FPG Fortune Prime Global Overnight headlines 

Overnight headlines

At 3.68 percent, the yield on the US 10-year note was unchanged.

Wall Street mood was negatively impacted by the COVID protests in China and the Federal Reserve officials’ ongoing calls for higher interest rates, with real estate leading all 11 S&P 500 industry groups below.

One of the St. Louis Fed’s most hawkish officials, James Bullard, stated that he believes “markets are underpriceing a little bit the risk that the [Fed’s policy committee] will have to be more aggressive rather than less aggressive in order to contain the very substantial inflation that we have in the US.”

Separately, John Williams, the head of the New York Fed, stated in an online forum sponsored by the Economic Club of New York that his “baseline view is that we’re going to need to raise rates further from where they are today” and that “we’re going to need to keep restrictive policy in place for some time,” at least through 2023.

According to the Platts division of S&P Global Commodity Insights, “market participants continued to cite poor market confidence and see large uncertainty pertaining to market demand outlook,” the spot price of iron ore decreased marginally on Monday.

According to Platts, portside liquidity was also stable, and while some Chinese steel mills are planning to increase stockpiles before the December holidays, numerous mills from various parts of China said they will be aiming for a level of inventory that is even lower than it is at the moment.

China’s protests over the country’s harsh COVID regulations “are a huge political test for President Xi Jinping, but they are unlikely to grow into a national movement that would endanger his leadership,” according to a note from Eurasia Group.

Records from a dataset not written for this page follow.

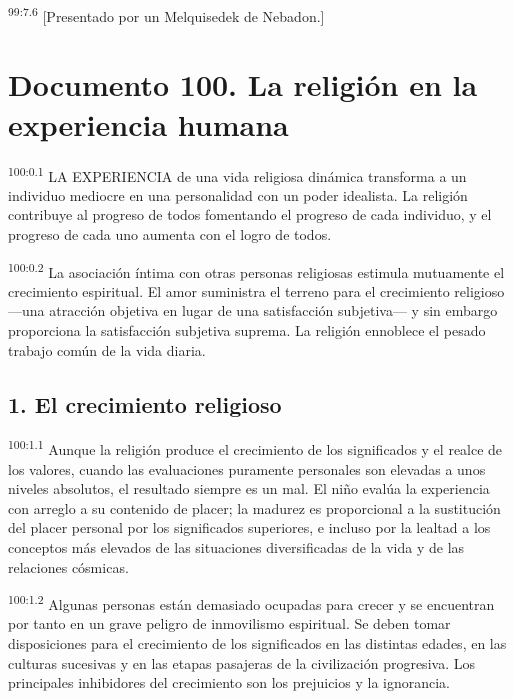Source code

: \documentclass[twoside, 11pt]{book}
\begin{document}
\par
\textsuperscript{99:7.6} [Presentado por un Melquisedek de Nebadon.]


\chapter{Documento 100. La religión en la experiencia humana}
\par
\textsuperscript{100:0.1} LA EXPERIENCIA de una vida religiosa dinámica transforma a un individuo mediocre en una personalidad con un poder idealista. La religión contribuye al progreso de todos fomentando el progreso de cada individuo, y el progreso de cada uno aumenta con el logro de todos.

\par
\textsuperscript{100:0.2} La asociación íntima con otras personas religiosas estimula mutuamente el crecimiento espiritual. El amor suministra el terreno para el crecimiento religioso ---una atracción objetiva en lugar de una satisfacción subjetiva--- y sin embargo proporciona la satisfacción subjetiva suprema. La religión ennoblece el pesado trabajo común de la vida diaria.

\section*{1. El crecimiento religioso}
\par
\textsuperscript{100:1.1} Aunque la religión produce el crecimiento de los significados y el realce de los valores, cuando las evaluaciones puramente personales son elevadas a unos niveles absolutos, el resultado siempre es un mal. El niño evalúa la experiencia con arreglo a su contenido de placer; la madurez es proporcional a la sustitución del placer personal por los significados superiores, e incluso por la lealtad a los conceptos más elevados de las situaciones diversificadas de la vida y de las relaciones cósmicas.

\par
\textsuperscript{100:1.2} Algunas personas están demasiado ocupadas para crecer y se encuentran por tanto en un grave peligro de inmovilismo espiritual. Se deben tomar disposiciones para el crecimiento de los significados en las distintas edades, en las culturas sucesivas y en las etapas pasajeras de la civilización progresiva. Los principales inhibidores del crecimiento son los prejuicios y la ignorancia.
\end{document}
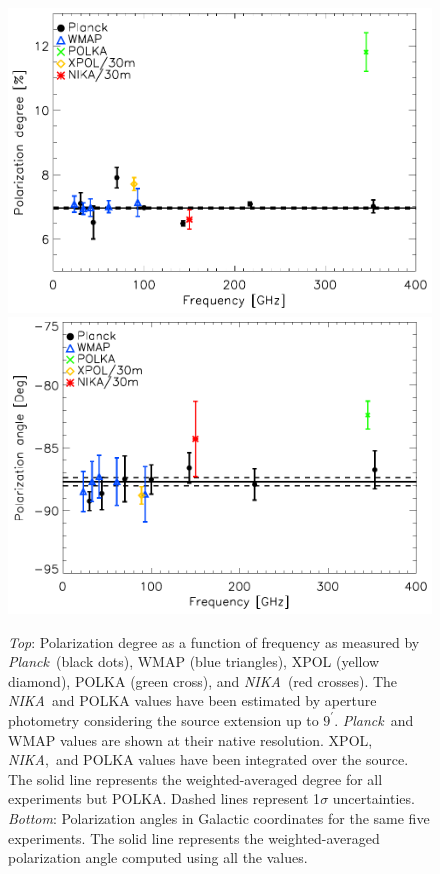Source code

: \documentclass[twocolumn,traditabstract]{aa}
\def\NIKA{\textit{NIKA}}
\def\Planck{\textit{Planck}}
\begin{document}
\begin{figure}
  \centering
          { \includegraphics[width=1\linewidth,keepaspectratio]{figures/pdegree_comparison.pdf}}
          { \includegraphics[width=1\linewidth,keepaspectratio]{figures/angle_comparison.pdf}} 
            \caption{{\it Top}: Polarization degree as a function of frequency as measured by \Planck\ (black dots), WMAP (blue triangles), XPOL (yellow diamond), POLKA (green cross), and \NIKA\ (red crosses). The \NIKA\ and POLKA values have been estimated by aperture photometry considering the source extension up to $9^{\prime}$.  \Planck\ and WMAP values are shown at their native resolution. XPOL, \NIKA,\ and POLKA values have been integrated over the source. The solid line represents the weighted-averaged degree for all experiments but POLKA. Dashed lines represent 1$\sigma$ uncertainties.
            {\it Bottom}: Polarization angles in Galactic coordinates for the same five experiments. The solid line represents the weighted-averaged polarization angle computed using all the values.}
\label{crab_p_angle_comparison}         
  \end{figure}
\end{document}
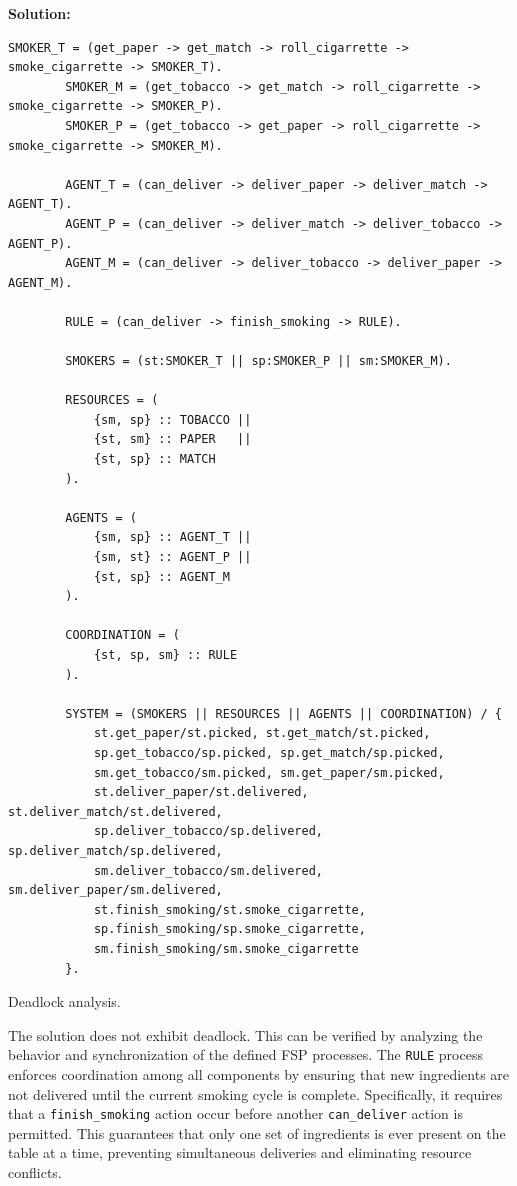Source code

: \documentclass{article}
\makeatletter
\newenvironment{solution}{
	\vspace{0.4cm}\par\noindent\large\textbf{{Solution:}}\par\vspace{1em}
}{\vspace{0.1em}}
\newcounter{currentstep}
\renewcommand{\thecurrentstep}{\Roman{currentstep}}
\newenvironment{steps}{
	\let\steps@olditem\item
	\begin{list}{}{
		\setlength\leftmargin{3.15em}
		\setlength\itemsep{0.4em}
		\setlength\topsep{0.8em}
	}
	\renewcommand{\item}{
		\stepcounter{currentstep}
		\steps@olditem[\textbf{(\thecurrentstep)}]
	}
}{
	\end{list}
	\let\item\steps@olditem
}
\makeatother
\begin{document}
\begin{solution}
\begin{lstlisting}[language={}, caption={Expanded FSP specification of smokers' problem}, label={lst:smokers1}]
		SMOKER_T = (get_paper -> get_match -> roll_cigarrette -> smoke_cigarrette -> SMOKER_T).
		SMOKER_M = (get_tobacco -> get_match -> roll_cigarrette -> smoke_cigarrette -> SMOKER_P).
		SMOKER_P = (get_tobacco -> get_paper -> roll_cigarrette -> smoke_cigarrette -> SMOKER_M).
		
		AGENT_T = (can_deliver -> deliver_paper -> deliver_match -> AGENT_T).
		AGENT_P = (can_deliver -> deliver_match -> deliver_tobacco -> AGENT_P).
		AGENT_M = (can_deliver -> deliver_tobacco -> deliver_paper -> AGENT_M).
		
		RULE = (can_deliver -> finish_smoking -> RULE).
		
		SMOKERS = (st:SMOKER_T || sp:SMOKER_P || sm:SMOKER_M).
		
		RESOURCES = (
		    {sm, sp} :: TOBACCO ||
		    {st, sm} :: PAPER   ||
		    {st, sp} :: MATCH
		).
		
		AGENTS = (
		    {sm, sp} :: AGENT_T ||
		    {sm, st} :: AGENT_P ||
		    {st, sp} :: AGENT_M
		).
		
		COORDINATION = (
		    {st, sp, sm} :: RULE
		).
		
		SYSTEM = (SMOKERS || RESOURCES || AGENTS || COORDINATION) / {
		    st.get_paper/st.picked, st.get_match/st.picked,
		    sp.get_tobacco/sp.picked, sp.get_match/sp.picked,
		    sm.get_tobacco/sm.picked, sm.get_paper/sm.picked,
		    st.deliver_paper/st.delivered, st.deliver_match/st.delivered,
		    sp.deliver_tobacco/sp.delivered, sp.deliver_match/sp.delivered,
		    sm.deliver_tobacco/sm.delivered, sm.deliver_paper/sm.delivered,
		    st.finish_smoking/st.smoke_cigarrette,
		    sp.finish_smoking/sp.smoke_cigarrette,
		    sm.finish_smoking/sm.smoke_cigarrette
		}.
	\end{lstlisting}

	\begin{steps}
		\item Deadlock analysis.
	\end{steps}

	The solution does not exhibit deadlock. This can be verified by analyzing the behavior and synchronization of the defined FSP processes. The \texttt{RULE} process enforces coordination among all components by ensuring that new ingredients are not delivered until the current smoking cycle is complete. Specifically, it requires that a \texttt{finish\_smoking} action occur before another \texttt{can\_deliver} action is permitted. This guarantees that only one set of ingredients is ever present on the table at a time, preventing simultaneous deliveries and eliminating resource conflicts.
	

\end{solution}
\end{document}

Additionally, they do not portend a high-level retreat from zero-COVID initiatives. Strict containment measures will continue to be in place because illnesses are still rising across the country.

When OPEC+ meets next, though, “OPEC+ will seriously contemplate a new output cut, particularly if crude prices fall much below their current level in the following week,” according to Eurasia Group.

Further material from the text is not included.